**EXTRACTED INFORMATION**
________________________________________

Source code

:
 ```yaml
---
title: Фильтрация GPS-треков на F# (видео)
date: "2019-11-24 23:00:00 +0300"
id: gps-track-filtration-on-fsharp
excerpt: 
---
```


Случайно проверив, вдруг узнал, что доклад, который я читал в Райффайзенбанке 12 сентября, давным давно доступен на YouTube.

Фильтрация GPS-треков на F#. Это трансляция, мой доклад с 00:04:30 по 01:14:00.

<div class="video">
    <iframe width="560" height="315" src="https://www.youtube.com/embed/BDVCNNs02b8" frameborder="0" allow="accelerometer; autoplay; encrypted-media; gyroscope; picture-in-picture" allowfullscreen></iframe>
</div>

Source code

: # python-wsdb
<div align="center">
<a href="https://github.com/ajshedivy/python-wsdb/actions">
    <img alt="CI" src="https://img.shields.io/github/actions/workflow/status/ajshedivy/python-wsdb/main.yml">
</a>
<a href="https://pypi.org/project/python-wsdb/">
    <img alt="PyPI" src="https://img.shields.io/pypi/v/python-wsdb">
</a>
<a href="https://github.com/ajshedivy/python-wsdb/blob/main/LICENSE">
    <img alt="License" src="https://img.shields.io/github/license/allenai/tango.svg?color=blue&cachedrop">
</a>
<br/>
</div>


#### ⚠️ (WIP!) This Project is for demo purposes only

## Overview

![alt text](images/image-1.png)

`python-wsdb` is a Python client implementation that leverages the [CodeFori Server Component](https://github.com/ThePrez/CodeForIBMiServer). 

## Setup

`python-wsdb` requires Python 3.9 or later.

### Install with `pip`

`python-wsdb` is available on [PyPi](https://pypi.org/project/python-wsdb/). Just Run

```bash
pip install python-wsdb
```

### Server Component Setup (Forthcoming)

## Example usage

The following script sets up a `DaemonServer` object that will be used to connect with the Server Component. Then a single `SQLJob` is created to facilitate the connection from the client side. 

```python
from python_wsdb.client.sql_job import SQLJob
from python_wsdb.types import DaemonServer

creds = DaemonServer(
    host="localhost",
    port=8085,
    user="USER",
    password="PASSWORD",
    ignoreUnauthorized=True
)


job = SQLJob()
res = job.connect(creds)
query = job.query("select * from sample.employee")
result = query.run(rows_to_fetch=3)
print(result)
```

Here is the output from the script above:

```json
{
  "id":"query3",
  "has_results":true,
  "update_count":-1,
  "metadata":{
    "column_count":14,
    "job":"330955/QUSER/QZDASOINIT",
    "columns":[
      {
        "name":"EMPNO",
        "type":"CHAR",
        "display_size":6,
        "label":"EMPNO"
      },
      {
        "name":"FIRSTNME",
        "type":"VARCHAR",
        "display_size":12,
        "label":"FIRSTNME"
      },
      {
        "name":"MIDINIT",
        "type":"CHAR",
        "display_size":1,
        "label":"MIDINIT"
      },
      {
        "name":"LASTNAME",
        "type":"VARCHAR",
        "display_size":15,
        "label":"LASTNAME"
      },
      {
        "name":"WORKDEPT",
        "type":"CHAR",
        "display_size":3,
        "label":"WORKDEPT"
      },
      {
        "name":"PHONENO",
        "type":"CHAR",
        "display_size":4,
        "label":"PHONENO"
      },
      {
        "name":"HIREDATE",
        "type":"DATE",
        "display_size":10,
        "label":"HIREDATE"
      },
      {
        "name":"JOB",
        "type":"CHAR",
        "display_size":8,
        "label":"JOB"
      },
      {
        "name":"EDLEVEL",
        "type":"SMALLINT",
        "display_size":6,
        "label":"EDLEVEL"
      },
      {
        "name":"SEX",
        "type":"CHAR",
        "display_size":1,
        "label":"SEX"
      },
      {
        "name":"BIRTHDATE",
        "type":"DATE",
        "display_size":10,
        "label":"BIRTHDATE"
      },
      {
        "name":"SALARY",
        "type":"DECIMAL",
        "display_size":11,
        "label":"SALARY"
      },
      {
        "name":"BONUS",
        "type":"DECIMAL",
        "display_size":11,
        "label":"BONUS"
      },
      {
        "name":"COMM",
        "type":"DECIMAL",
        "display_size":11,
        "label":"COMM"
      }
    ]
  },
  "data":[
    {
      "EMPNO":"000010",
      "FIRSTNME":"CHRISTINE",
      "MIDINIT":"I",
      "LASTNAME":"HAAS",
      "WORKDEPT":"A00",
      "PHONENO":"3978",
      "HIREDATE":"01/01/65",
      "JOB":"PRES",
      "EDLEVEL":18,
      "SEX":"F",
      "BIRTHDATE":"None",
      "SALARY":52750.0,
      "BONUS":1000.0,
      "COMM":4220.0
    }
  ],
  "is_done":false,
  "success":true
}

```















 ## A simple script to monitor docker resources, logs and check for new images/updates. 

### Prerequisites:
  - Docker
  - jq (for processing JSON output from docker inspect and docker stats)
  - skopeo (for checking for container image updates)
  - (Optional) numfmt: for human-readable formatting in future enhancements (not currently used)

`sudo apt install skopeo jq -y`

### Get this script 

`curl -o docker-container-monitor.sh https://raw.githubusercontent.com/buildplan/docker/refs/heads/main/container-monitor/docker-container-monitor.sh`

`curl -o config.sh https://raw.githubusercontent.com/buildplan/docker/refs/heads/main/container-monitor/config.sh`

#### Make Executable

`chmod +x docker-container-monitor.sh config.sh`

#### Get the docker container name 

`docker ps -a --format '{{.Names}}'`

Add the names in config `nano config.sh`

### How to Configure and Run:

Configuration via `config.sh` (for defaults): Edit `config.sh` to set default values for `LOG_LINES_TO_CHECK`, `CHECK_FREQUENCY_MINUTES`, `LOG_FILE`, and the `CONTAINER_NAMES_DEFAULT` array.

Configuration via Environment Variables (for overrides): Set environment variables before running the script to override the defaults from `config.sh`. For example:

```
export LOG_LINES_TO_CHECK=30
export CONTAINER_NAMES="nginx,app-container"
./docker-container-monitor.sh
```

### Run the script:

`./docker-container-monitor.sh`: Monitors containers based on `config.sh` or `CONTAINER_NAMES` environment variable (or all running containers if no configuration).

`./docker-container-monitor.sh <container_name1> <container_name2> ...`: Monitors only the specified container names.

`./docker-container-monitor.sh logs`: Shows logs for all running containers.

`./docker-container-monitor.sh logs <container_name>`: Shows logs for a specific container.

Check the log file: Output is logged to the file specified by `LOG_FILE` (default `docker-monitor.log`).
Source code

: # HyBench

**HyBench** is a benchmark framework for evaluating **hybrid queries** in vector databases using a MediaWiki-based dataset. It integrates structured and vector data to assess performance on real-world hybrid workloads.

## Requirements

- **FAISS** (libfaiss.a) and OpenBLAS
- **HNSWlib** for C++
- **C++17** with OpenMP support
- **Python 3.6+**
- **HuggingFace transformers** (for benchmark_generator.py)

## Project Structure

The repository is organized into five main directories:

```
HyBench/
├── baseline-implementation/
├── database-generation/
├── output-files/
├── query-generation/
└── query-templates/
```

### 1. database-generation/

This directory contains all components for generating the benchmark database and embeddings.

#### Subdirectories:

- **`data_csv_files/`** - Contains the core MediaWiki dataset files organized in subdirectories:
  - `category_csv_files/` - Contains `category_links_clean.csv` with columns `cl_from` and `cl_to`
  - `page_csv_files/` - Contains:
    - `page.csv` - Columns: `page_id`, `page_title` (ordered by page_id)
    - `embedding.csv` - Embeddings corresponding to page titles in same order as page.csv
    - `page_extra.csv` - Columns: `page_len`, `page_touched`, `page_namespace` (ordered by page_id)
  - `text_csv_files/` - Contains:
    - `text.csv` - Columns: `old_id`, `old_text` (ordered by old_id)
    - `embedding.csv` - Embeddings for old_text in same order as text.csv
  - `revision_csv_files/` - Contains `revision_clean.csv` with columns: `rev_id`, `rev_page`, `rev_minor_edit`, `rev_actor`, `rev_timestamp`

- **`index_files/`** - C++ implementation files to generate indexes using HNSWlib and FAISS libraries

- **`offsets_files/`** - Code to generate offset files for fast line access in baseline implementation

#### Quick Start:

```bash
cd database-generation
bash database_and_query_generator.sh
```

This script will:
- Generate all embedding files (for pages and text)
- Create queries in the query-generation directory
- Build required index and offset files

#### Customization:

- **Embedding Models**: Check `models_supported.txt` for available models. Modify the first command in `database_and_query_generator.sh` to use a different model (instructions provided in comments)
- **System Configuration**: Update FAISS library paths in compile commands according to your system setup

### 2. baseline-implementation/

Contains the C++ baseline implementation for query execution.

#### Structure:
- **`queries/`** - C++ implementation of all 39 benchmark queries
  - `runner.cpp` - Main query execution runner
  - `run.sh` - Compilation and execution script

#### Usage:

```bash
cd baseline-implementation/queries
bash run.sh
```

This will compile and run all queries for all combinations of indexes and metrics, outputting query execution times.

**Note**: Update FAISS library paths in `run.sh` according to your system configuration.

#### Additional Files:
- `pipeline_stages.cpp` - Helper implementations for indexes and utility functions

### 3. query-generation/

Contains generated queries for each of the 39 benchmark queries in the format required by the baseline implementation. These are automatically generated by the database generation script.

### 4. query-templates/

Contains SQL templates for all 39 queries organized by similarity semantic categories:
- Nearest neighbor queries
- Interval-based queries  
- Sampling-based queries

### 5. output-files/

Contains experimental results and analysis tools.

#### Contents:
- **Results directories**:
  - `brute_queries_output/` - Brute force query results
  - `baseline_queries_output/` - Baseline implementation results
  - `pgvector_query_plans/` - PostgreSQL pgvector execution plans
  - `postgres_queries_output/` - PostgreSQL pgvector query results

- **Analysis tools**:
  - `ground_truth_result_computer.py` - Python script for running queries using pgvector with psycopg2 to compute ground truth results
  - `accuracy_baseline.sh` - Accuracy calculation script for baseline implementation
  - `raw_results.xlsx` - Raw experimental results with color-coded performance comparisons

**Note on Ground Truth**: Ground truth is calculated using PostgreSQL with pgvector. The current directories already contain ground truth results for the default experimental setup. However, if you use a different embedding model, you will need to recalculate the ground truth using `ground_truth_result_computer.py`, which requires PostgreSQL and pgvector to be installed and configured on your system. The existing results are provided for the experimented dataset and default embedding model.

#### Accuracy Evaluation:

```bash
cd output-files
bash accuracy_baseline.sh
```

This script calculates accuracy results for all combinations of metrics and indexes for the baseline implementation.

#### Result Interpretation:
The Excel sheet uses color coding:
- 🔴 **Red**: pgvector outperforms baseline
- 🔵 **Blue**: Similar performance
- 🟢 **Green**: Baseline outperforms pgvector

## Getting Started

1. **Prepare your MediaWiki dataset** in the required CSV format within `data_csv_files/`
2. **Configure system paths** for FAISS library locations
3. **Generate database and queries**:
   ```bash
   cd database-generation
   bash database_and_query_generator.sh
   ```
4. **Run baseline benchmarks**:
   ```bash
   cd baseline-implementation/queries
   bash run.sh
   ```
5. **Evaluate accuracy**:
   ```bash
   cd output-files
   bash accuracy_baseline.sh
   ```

________________________________________

**EXERCISE INSTRUCTIONS**
The answer must be a single number: how many lines of the data include the string "curl".

**FINISHED EXERCISE**
2